Making the media elements appear to actually 
interact with each other adds additional levels of 
complexity. In a layered technique, the different media 
elements are necessarily in distinct layers, requiring 
considerable manual intervention to make them appear to 
realistically interact across their respective layers. 
If objects in different layers are moving in depth, 
layers must be shuffled and adjusted from frame to frame 
as one object moves "behind" the other, and different 
parts of each object must be adjusted to appear partially 
occluded or revealed. When this technique produces 
unacceptable results, the operator must attempt further 
iterations, or resort to manually adjusting individual 
pixels within individual frames, a process called 
"painting," or accept a lower quality result. 
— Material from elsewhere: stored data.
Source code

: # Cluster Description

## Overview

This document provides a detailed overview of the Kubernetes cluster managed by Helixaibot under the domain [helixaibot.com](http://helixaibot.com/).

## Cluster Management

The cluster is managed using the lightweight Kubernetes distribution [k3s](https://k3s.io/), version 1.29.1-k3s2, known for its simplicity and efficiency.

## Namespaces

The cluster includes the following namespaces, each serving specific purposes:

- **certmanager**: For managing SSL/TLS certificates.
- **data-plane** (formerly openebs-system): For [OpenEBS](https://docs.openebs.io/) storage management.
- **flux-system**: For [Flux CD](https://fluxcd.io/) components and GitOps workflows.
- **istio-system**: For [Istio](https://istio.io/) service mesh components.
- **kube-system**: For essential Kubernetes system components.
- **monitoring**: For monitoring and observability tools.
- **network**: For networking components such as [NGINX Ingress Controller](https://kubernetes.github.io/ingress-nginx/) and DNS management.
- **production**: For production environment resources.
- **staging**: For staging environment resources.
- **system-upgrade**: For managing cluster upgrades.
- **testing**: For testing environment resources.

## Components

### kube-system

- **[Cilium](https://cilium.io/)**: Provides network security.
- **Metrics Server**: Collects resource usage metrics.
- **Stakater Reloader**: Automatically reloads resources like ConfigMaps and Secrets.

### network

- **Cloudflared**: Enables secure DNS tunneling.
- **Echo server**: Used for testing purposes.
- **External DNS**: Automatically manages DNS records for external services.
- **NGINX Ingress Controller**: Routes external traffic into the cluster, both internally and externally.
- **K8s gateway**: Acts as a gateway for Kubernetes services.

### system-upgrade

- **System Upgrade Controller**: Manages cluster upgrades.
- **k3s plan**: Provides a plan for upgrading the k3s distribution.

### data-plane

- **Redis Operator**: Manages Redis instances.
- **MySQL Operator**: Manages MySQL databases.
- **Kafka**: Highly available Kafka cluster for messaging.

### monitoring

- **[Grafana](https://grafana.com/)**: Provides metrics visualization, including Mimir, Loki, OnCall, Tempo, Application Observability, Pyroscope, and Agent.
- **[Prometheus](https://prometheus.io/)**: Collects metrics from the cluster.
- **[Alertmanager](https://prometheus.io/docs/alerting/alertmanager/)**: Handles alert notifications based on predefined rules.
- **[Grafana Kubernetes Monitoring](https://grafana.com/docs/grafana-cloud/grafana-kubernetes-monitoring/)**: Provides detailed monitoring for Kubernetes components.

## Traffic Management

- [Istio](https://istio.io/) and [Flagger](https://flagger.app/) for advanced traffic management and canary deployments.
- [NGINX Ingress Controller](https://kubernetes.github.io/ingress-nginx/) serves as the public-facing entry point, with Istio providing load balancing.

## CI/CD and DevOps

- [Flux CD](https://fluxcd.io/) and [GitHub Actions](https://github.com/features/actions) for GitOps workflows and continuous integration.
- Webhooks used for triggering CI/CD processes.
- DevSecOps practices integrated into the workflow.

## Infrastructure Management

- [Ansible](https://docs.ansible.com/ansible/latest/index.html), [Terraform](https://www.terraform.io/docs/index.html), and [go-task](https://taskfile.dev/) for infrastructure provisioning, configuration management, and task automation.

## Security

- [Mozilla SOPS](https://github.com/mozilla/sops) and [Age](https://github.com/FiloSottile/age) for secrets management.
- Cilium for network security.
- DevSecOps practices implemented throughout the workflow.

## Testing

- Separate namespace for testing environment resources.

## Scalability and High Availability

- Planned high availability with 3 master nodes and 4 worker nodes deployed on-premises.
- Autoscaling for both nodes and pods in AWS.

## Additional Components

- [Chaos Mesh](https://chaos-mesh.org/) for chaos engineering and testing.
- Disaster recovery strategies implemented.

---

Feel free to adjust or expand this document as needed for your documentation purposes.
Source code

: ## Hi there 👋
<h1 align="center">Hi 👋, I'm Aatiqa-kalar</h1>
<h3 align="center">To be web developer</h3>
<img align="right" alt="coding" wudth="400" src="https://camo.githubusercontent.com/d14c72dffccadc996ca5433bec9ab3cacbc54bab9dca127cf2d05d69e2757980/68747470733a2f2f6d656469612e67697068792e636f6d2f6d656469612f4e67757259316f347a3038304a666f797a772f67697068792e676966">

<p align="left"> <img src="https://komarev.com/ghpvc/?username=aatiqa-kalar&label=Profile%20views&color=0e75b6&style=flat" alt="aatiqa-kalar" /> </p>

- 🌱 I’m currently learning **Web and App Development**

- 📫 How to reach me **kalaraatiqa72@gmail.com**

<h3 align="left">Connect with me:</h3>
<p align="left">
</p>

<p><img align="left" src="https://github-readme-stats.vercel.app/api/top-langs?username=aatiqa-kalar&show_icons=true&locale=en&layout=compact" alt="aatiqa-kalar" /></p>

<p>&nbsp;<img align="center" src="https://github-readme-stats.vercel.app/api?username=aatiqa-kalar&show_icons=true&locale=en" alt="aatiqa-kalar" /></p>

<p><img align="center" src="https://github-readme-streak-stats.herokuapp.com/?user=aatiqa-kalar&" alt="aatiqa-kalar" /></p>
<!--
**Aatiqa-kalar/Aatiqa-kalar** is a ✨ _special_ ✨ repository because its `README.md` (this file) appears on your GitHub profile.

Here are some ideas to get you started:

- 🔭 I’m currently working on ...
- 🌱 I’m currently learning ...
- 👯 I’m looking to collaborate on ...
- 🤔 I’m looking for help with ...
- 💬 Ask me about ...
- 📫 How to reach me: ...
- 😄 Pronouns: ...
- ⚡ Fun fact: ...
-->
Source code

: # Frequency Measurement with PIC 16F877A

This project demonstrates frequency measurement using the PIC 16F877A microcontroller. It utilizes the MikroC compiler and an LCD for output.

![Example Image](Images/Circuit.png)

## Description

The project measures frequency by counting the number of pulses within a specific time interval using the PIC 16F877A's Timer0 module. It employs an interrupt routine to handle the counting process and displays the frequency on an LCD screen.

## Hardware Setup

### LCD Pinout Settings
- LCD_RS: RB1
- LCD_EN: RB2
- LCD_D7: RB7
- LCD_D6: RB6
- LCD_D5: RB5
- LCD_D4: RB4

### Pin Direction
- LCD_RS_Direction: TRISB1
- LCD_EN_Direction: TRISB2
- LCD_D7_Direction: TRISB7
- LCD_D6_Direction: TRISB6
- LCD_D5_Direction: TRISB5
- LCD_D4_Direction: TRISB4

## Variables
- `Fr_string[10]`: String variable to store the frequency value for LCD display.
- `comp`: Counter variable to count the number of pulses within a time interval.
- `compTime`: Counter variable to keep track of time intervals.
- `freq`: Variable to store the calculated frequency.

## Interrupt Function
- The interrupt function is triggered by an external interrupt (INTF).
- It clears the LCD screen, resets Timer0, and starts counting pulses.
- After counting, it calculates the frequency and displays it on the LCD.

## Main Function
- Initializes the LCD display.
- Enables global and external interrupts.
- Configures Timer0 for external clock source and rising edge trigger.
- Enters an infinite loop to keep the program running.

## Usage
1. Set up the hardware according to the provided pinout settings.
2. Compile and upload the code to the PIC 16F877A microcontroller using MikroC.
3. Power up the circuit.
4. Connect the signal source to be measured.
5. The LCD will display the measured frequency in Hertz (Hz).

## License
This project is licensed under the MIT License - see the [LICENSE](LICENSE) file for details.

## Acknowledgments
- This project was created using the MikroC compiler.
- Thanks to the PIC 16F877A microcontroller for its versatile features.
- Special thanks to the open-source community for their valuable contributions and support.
Substituting between different versions of the same 
object, which may include both live/recorded version (s) 
and rendered synthetic version(s), is equally difficult. 
This type of substitution should appear to be seamless, 
requiring careful and detailed matching between the 
"same" elements being mixed (or dissolved) across 
separate compositing layers. The human eye and ear are 
very sensitive to any abrupt changes in geometry, 
position, textures, lighting, or acoustic properties. 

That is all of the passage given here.